Source texts of formatted documents
'''

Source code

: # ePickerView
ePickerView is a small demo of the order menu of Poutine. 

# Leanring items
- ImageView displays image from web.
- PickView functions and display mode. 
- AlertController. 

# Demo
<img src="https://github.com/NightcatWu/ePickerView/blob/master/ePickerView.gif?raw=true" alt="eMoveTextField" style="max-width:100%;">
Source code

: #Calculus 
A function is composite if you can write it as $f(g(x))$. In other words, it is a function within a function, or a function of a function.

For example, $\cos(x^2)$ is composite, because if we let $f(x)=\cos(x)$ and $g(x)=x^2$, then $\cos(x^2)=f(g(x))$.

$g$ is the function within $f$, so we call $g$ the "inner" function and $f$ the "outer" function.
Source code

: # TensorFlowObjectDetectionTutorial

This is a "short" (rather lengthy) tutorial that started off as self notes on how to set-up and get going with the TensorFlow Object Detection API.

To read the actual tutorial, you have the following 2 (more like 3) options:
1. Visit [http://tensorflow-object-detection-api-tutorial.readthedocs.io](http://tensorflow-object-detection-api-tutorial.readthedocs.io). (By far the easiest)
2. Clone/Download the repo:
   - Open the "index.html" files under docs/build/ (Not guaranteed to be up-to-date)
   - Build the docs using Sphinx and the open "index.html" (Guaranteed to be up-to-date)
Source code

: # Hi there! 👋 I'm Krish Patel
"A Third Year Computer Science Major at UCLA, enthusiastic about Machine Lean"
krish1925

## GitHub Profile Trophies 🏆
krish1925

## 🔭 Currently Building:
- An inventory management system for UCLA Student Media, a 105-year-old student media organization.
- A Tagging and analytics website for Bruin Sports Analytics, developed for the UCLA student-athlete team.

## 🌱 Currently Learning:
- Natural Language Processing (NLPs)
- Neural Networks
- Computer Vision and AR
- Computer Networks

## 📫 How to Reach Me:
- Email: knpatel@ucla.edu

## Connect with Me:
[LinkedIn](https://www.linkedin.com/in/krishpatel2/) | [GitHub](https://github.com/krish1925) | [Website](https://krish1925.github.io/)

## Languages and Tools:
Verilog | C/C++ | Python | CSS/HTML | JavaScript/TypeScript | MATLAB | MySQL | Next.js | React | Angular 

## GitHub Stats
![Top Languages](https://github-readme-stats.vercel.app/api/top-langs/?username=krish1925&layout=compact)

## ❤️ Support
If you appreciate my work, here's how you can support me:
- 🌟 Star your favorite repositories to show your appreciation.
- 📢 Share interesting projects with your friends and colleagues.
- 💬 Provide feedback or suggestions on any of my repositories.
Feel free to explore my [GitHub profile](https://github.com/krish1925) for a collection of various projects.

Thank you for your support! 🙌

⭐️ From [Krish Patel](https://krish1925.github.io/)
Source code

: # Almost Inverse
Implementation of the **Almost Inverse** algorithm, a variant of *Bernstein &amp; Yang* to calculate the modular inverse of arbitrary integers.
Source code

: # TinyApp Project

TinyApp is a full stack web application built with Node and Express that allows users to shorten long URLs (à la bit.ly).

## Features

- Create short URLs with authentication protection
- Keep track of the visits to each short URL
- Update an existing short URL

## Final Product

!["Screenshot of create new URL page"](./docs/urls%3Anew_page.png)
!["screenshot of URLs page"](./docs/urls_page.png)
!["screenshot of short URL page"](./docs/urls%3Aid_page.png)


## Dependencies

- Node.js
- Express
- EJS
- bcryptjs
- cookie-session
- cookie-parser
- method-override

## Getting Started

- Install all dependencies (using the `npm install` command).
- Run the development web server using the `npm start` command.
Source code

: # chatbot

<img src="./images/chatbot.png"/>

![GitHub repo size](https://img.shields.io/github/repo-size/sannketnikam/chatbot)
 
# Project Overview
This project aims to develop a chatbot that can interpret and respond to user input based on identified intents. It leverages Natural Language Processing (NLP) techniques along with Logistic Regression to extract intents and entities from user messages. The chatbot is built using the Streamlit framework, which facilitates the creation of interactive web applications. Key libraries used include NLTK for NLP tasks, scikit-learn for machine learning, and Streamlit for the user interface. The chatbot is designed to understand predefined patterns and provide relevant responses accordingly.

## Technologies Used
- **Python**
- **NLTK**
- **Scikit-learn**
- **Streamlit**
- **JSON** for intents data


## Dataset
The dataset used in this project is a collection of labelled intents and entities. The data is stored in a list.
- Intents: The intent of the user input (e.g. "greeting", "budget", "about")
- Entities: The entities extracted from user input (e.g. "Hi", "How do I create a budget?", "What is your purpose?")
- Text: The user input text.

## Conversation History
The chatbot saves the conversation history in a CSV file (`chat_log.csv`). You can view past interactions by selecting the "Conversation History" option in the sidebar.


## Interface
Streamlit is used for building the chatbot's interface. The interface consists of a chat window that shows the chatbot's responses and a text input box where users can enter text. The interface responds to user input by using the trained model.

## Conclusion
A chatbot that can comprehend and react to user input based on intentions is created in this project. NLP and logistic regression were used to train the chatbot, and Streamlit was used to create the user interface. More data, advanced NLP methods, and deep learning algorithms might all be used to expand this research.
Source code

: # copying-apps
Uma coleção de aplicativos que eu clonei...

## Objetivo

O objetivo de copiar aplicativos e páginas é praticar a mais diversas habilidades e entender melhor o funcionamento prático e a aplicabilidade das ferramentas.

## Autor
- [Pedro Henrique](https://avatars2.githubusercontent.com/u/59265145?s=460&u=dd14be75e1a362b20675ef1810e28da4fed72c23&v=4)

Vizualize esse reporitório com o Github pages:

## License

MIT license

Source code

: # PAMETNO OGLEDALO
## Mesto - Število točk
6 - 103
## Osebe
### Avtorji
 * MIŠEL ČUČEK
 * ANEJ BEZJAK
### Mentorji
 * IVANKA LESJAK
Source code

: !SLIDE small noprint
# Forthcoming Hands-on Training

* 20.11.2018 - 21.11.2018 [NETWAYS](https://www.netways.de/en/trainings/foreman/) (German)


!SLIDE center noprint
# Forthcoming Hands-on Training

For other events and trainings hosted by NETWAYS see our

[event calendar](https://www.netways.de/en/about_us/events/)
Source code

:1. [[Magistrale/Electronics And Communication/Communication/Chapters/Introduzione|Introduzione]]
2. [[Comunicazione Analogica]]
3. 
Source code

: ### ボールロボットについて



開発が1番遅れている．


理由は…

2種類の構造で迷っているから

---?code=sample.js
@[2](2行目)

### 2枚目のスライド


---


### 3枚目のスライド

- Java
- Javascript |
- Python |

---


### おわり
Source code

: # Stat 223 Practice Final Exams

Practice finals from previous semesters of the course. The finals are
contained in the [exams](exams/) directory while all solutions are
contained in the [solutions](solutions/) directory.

'''

» WHAT IS NEEDED
In full and without error, transcribe each of the entries.

» RESULT
Source code

: # ePickerView
ePickerView is a small demo of the order menu of Poutine. 

# Leanring items
- ImageView displays image from web.
- PickView functions and display mode. 
- AlertController. 

# Demo
<img src="https://github.com/NightcatWu/ePickerView/blob/master/ePickerView.gif?raw=true" alt="eMoveTextField" style="max-width:100%;">
Source code

: #Calculus 
A function is composite if you can write it as $f(g(x))$. In other words, it is a function within a function, or a function of a function.

For example, $\cos(x^2)$ is composite, because if we let $f(x)=\cos(x)$ and $g(x)=x^2$, then $\cos(x^2)=f(g(x))$.

$g$ is the function within $f$, so we call $g$ the "inner" function and $f$ the "outer" function.
Source code

: # TensorFlowObjectDetectionTutorial

This is a "short" (rather lengthy) tutorial that started off as self notes on how to set-up and get going with the TensorFlow Object Detection API.

To read the actual tutorial, you have the following 2 (more like 3) options:
1. Visit [http://tensorflow-object-detection-api-tutorial.readthedocs.io](http://tensorflow-object-detection-api-tutorial.readthedocs.io). (By far the easiest)
2. Clone/Download the repo:
   - Open the "index.html" files under docs/build/ (Not guaranteed to be up-to-date)
   - Build the docs using Sphinx and the open "index.html" (Guaranteed to be up-to-date)
Source code

: # Hi there! 👋 I'm Krish Patel
"A Third Year Computer Science Major at UCLA, enthusiastic about Machine Lean"
krish1925

## GitHub Profile Trophies 🏆
krish1925

## 🔭 Currently Building:
- An inventory management system for UCLA Student Media, a 105-year-old student media organization.
- A Tagging and analytics website for Bruin Sports Analytics, developed for the UCLA student-athlete team.

## 🌱 Currently Learning:
- Natural Language Processing (NLPs)
- Neural Networks
- Computer Vision and AR
- Computer Networks

## 📫 How to Reach Me:
- Email: knpatel@ucla.edu

## Connect with Me:
[LinkedIn](https://www.linkedin.com/in/krishpatel2/) | [GitHub](https://github.com/krish1925) | [Website](https://krish1925.github.io/)

## Languages and Tools:
Verilog | C/C++ | Python | CSS/HTML | JavaScript/TypeScript | MATLAB | MySQL | Next.js | React | Angular 

## GitHub Stats
![Top Languages](https://github-readme-stats.vercel.app/api/top-langs/?username=krish1925&layout=compact)

## ❤️ Support
If you appreciate my work, here's how you can support me:
- 🌟 Star your favorite repositories to show your appreciation.
- 📢 Share interesting projects with your friends and colleagues.
- 💬 Provide feedback or suggestions on any of my repositories.
Feel free to explore my [GitHub profile](https://github.com/krish1925) for a collection of various projects.

Thank you for your support! 🙌

⭐️ From [Krish Patel](https://krish1925.github.io/)
Source code

: # Almost Inverse
Implementation of the **Almost Inverse** algorithm, a variant of *Bernstein &amp; Yang* to calculate the modular inverse of arbitrary integers.
Source code

: # TinyApp Project

TinyApp is a full stack web application built with Node and Express that allows users to shorten long URLs (à la bit.ly).

## Features

- Create short URLs with authentication protection
- Keep track of the visits to each short URL
- Update an existing short URL

## Final Product

!["Screenshot of create new URL page"](./docs/urls%3Anew_page.png)
!["screenshot of URLs page"](./docs/urls_page.png)
!["screenshot of short URL page"](./docs/urls%3Aid_page.png)


## Dependencies

- Node.js
- Express
- EJS
- bcryptjs
- cookie-session
- cookie-parser
- method-override

## Getting Started

- Install all dependencies (using the `npm install` command).
- Run the development web server using the `npm start` command.
Source code

: # chatbot

<img src="./images/chatbot.png"/>

![GitHub repo size](https://img.shields.io/github/repo-size/sannketnikam/chatbot)
 
# Project Overview
This project aims to develop a chatbot that can interpret and respond to user input based on identified intents. It leverages Natural Language Processing (NLP) techniques along with Logistic Regression to extract intents and entities from user messages. The chatbot is built using the Streamlit framework, which facilitates the creation of interactive web applications. Key libraries used include NLTK for NLP tasks, scikit-learn for machine learning, and Streamlit for the user interface. The chatbot is designed to understand predefined patterns and provide relevant responses accordingly.

## Technologies Used
- **Python**
- **NLTK**
- **Scikit-learn**
- **Streamlit**
- **JSON** for intents data


## Dataset
The dataset used in this project is a collection of labelled intents and entities. The data is stored in a list.
- Intents: The intent of the user input (e.g. "greeting", "budget", "about")
- Entities: The entities extracted from user input (e.g. "Hi", "How do I create a budget?", "What is your purpose?")
- Text: The user input text.

## Conversation History
The chatbot saves the conversation history in a CSV file (`chat_log.csv`). You can view past interactions by selecting the "Conversation History" option in the sidebar.


## Interface
Streamlit is used for building the chatbot's interface. The interface consists of a chat window that shows the chatbot's responses and a text input box where users can enter text. The interface responds to user input by using the trained model.

## Conclusion
A chatbot that can comprehend and react to user input based on intentions is created in this project. NLP and logistic regression were used to train the chatbot, and Streamlit was used to create the user interface. More data, advanced NLP methods, and deep learning algorithms might all be used to expand this research.
Source code

: # copying-apps
Uma coleção de aplicativos que eu clonei...

## Objetivo

O objetivo de copiar aplicativos e páginas é praticar a mais diversas habilidades e entender melhor o funcionamento prático e a aplicabilidade das ferramentas.

## Autor
- [Pedro Henrique](https://avatars2.githubusercontent.com/u/59265145?s=460&u=dd14be75e1a362b20675ef1810e28da4fed72c23&v=4)

Vizualize esse reporitório com o Github pages:

## License

MIT license

Source code

: # PAMETNO OGLEDALO
## Mesto - Število točk
6 - 103
## Osebe
### Avtorji
 * MIŠEL ČUČEK
 * ANEJ BEZJAK
### Mentorji
 * IVANKA LESJAK
Source code

: !SLIDE small noprint
# Forthcoming Hands-on Training

* 20.11.2018 - 21.11.2018 [NETWAYS](https://www.netways.de/en/trainings/foreman/) (German)


!SLIDE center noprint
# Forthcoming Hands-on Training

For other events and trainings hosted by NETWAYS see our

[event calendar](https://www.netways.de/en/about_us/events/)
Source code

:1. [[Magistrale/Electronics And Communication/Communication/Chapters/Introduzione|Introduzione]]
2. [[Comunicazione Analogica]]
3. 
Source code

: ### ボールロボットについて



開発が1番遅れている．


理由は…

2種類の構造で迷っているから

---?code=sample.js
@[2](2行目)

### 2枚目のスライド


---


### 3枚目のスライド

- Java
- Javascript |
- Python |

---


### おわり
Source code

: # Stat 223 Practice Final Exams

Practice finals from previous semesters of the course. The finals are
contained in the [exams](exams/) directory while all solutions are
contained in the [solutions](solutions/) directory.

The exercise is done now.